Enkaz başında bekleyen insanlarla hasbıhallerimizde bölgenin genel olarak 20-50 yaş grubu yapılardan oluştuğu, bazı binaların mantolamalarla güzelleştirildiğini öğrendim. Arama-kurtarma çalışmaları sırasında yıkılan binaların çoğunun binayı taşıması gereken kolonların nasıl tuzla buz olduklarını, kirişlerin nasıl birleştiğini çok rahatlıkla görüyorsunuz.
Hatta bazı enkazlarda özellikle kirişlerin betonlarının ince kum ile çakılların birbirine karışmadan atıldığı dikkatlerden kaçmıyor.

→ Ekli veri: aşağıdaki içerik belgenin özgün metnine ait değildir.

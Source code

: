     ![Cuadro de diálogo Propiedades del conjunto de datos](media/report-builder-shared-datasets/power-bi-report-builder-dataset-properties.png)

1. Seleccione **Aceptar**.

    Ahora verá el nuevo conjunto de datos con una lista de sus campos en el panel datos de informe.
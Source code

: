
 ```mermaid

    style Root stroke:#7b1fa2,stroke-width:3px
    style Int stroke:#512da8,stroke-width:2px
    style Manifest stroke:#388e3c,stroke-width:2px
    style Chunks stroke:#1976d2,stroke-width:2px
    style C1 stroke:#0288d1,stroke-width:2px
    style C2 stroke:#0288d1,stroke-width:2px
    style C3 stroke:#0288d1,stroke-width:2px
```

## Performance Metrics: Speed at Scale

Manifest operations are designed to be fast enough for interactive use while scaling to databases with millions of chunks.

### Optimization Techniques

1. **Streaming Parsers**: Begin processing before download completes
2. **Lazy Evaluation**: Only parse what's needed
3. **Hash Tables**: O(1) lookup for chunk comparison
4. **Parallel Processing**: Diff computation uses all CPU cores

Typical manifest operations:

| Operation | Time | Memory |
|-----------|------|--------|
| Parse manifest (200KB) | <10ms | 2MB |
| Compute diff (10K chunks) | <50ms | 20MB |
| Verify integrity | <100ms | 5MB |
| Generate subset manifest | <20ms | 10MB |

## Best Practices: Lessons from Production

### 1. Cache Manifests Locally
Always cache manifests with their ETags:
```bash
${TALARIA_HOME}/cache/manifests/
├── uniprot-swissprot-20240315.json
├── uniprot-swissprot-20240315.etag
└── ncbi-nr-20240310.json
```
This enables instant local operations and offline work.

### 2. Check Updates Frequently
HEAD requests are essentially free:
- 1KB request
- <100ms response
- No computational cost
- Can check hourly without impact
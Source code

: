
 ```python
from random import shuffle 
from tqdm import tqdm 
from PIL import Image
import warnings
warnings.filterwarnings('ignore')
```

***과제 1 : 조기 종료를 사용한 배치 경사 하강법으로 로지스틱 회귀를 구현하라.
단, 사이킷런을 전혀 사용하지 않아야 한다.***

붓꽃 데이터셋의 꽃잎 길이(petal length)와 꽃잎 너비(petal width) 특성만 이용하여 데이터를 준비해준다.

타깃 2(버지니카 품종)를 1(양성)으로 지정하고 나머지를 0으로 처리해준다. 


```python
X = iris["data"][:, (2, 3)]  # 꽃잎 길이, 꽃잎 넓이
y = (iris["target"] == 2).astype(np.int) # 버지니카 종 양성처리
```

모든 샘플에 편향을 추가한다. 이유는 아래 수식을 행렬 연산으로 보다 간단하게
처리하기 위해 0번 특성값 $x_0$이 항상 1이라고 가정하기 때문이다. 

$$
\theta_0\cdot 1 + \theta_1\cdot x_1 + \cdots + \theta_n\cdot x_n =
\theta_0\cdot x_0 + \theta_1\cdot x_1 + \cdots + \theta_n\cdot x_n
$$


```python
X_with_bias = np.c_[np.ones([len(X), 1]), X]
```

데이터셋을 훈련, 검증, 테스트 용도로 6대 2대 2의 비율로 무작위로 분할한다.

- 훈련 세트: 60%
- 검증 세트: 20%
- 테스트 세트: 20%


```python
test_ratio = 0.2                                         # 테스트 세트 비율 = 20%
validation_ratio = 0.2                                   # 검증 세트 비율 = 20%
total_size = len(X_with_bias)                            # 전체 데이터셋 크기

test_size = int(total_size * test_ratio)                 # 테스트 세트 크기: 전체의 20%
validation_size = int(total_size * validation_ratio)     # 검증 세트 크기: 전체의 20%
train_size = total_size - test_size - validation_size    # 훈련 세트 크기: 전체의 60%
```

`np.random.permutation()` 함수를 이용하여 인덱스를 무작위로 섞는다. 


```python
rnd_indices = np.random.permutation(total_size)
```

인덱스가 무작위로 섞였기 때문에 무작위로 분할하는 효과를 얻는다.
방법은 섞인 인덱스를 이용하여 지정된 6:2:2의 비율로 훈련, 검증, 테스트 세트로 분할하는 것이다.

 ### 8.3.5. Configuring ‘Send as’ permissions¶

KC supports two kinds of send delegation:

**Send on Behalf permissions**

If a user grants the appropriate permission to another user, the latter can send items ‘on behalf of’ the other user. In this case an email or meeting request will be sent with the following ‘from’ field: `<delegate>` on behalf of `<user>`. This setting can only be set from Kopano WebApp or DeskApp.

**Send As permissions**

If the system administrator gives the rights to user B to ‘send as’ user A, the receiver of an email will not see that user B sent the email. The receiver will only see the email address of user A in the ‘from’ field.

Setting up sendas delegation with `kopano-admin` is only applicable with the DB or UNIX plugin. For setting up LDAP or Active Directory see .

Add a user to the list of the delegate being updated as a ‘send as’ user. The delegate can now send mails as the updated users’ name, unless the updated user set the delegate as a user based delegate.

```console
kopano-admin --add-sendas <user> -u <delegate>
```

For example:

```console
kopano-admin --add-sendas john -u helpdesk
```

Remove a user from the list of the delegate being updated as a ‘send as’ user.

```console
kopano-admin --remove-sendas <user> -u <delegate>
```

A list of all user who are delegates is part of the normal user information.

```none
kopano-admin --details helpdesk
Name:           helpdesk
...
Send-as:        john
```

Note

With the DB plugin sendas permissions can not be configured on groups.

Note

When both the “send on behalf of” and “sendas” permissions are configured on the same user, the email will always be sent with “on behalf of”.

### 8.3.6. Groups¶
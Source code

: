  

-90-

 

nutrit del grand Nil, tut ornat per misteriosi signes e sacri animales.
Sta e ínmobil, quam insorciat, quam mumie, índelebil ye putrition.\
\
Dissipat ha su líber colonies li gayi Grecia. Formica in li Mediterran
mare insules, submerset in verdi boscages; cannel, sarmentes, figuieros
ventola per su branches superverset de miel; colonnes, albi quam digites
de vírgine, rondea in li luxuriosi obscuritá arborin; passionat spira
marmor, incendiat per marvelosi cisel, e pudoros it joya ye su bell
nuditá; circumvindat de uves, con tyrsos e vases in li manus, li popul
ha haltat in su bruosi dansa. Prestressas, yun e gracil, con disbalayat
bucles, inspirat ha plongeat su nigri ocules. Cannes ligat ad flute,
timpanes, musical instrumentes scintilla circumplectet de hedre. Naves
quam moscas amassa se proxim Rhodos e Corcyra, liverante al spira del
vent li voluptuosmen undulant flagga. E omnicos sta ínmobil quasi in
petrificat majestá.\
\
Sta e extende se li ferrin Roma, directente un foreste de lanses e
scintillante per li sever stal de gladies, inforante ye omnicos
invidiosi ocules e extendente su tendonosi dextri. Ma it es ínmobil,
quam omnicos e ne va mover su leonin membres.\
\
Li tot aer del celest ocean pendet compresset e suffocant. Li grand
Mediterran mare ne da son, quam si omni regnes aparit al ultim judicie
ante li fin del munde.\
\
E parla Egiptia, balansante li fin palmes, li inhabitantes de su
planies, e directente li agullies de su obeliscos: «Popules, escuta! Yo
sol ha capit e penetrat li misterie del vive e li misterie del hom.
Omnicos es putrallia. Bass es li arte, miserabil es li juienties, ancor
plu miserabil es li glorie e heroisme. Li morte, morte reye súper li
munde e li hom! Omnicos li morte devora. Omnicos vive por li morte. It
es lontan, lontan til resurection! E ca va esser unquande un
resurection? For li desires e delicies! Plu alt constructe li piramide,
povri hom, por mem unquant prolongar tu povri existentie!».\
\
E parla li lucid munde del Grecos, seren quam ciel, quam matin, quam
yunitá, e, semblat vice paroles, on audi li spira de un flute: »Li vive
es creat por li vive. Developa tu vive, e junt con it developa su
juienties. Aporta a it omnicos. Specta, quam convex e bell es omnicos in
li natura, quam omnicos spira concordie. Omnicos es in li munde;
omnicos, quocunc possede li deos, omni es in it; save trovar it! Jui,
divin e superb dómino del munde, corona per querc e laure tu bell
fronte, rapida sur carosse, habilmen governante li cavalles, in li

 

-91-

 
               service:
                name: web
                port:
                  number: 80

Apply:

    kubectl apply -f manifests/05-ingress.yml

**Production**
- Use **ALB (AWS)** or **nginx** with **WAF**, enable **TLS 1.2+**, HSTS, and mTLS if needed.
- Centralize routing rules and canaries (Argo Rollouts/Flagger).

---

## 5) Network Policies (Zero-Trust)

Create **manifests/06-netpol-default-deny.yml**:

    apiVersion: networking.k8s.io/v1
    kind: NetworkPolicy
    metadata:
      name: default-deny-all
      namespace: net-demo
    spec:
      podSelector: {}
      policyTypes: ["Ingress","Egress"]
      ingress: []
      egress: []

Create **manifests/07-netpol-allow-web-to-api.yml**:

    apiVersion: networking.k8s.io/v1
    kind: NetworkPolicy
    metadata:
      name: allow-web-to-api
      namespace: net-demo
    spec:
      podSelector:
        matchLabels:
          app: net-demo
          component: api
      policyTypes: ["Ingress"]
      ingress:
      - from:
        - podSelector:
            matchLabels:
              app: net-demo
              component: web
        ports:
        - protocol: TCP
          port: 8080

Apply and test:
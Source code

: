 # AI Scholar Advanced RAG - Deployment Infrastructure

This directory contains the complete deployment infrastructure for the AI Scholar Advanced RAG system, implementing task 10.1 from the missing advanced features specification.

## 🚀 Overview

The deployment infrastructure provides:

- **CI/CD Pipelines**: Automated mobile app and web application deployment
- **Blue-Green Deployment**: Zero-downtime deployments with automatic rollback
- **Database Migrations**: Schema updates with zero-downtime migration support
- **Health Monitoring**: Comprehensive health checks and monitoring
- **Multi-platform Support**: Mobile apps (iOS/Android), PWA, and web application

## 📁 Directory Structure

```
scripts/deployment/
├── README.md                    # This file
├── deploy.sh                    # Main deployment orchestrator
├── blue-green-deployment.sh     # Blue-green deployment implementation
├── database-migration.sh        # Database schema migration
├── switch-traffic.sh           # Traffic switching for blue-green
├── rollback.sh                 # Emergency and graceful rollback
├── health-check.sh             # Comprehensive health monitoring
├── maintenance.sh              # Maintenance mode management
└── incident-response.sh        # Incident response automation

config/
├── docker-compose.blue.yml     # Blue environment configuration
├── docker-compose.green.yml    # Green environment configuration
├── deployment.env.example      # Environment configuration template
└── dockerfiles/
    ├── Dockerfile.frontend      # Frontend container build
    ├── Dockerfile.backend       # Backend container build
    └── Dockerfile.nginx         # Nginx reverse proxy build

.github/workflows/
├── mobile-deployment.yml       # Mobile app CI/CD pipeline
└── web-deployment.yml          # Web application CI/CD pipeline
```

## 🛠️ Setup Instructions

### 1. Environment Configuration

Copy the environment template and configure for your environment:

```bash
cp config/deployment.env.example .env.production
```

Maraş’ta en fazla canın gittiği ve yerle bir olan bölge dediğim gibi bir çanak içinde ve Maraş ticaretinin sosyal hayatının döndüğü bölge. Düz bir arazi içinde. Ki bu bölge Maraş Stadını da içinde barındırıyor. Öyle görülüyor ki Ahir Dağı sularının buluştuğu yer altı kaynakları da bu havzada buluşuyor.
Fotoğraf: S. Ali ÜNAL
Maraş’tan sonra gündüz gözü ile Hatay’ı da görelim diye yola koyulduk. Maraş’a en son 2002 seçimleri öncesi gelmiştim. Ondan önce de 1995’ler uğramıştım. O nedenle çok iyi bilmediğim bir şehir.
Bu şehirde birkaç dostla buluşup acılarına ortak olmak istedim. Bu çerçevede bir dönem Milat’ta köşe arkadaşlığı yaptığımız Prof Dr. İsmail Güvenç’le gitmeden önce temas kurdum. Çok şükür kendisinde bir problem yoktu. İsmail hocamı aradım. Telefonlarda problem vardı. İnternetler çekmiyor, sesler ise gelip gitmiyordu. Abisinin bulunduğu enkaza gidiyormuş. Adresi söyledi. Fakat telefon ve konumla ilgili problemi bir türlü hallolmadı. Bu vesile ile İsmail hocamızla bulmak mümkün olmadı. Oradan dediğim gibi Hatay’a geçmek için öğle saatlerinde yola koyulduk. Yolu da bilmediğimizden sadece Hatay tabelalarını izledik. Bu çerçeve de Maraş sanayinin kurulu olduğu ovayı izleyen güzergâhtaki tahribatı kendi gözlerimizle gördük. Önümüze Türkoğlu ilçesi çıktı. Düz bir ovaya kurulu Türkoğlu’nu yol boyunca inceleme imkânımız oldu. Ardından depremin en önemli merkezlerinden Gaziantep’e bağlı Nurdağı ilçesi yolumuzdaymış. İlçe yıkılmış, ağır hazarlı binaların enkazları anayola taşmış. içinde yol boyunca telaşlı kurtarma çalışmaları görülüyordu. Nurdağı’nın da ağırlıklı düz arazide olduğu görülüyordu.
Fotoğraf: S. Ali ÜNAL
Yolumuza devam ederken yine Gaziantep’in İslâhiye ilçesine vardık. Şehir merkezine ayrılan yoldan başlayarak enkazları görmek mümkündü. Hatta çevre yolundan geçmeden gazetecilikten dostumuz Şamil Tayyarı aradım. Arama- kurtarma çalışmaları dolayısıyla büyük bir telaşın içinde olduğunu biliyordum. Geri döndü. İslâhiye’de olduğunu söyledi. İlçede bir mahallede bulunduğunu ifade etti. Bizim yapmamız gereken neler olduğunu sorduk. İhtiyaç varsa şehre girelim dedik. Fakat Maraş’ta olduğu gibi bu aşamada elimizden gelecek bir şey görülmüyordu.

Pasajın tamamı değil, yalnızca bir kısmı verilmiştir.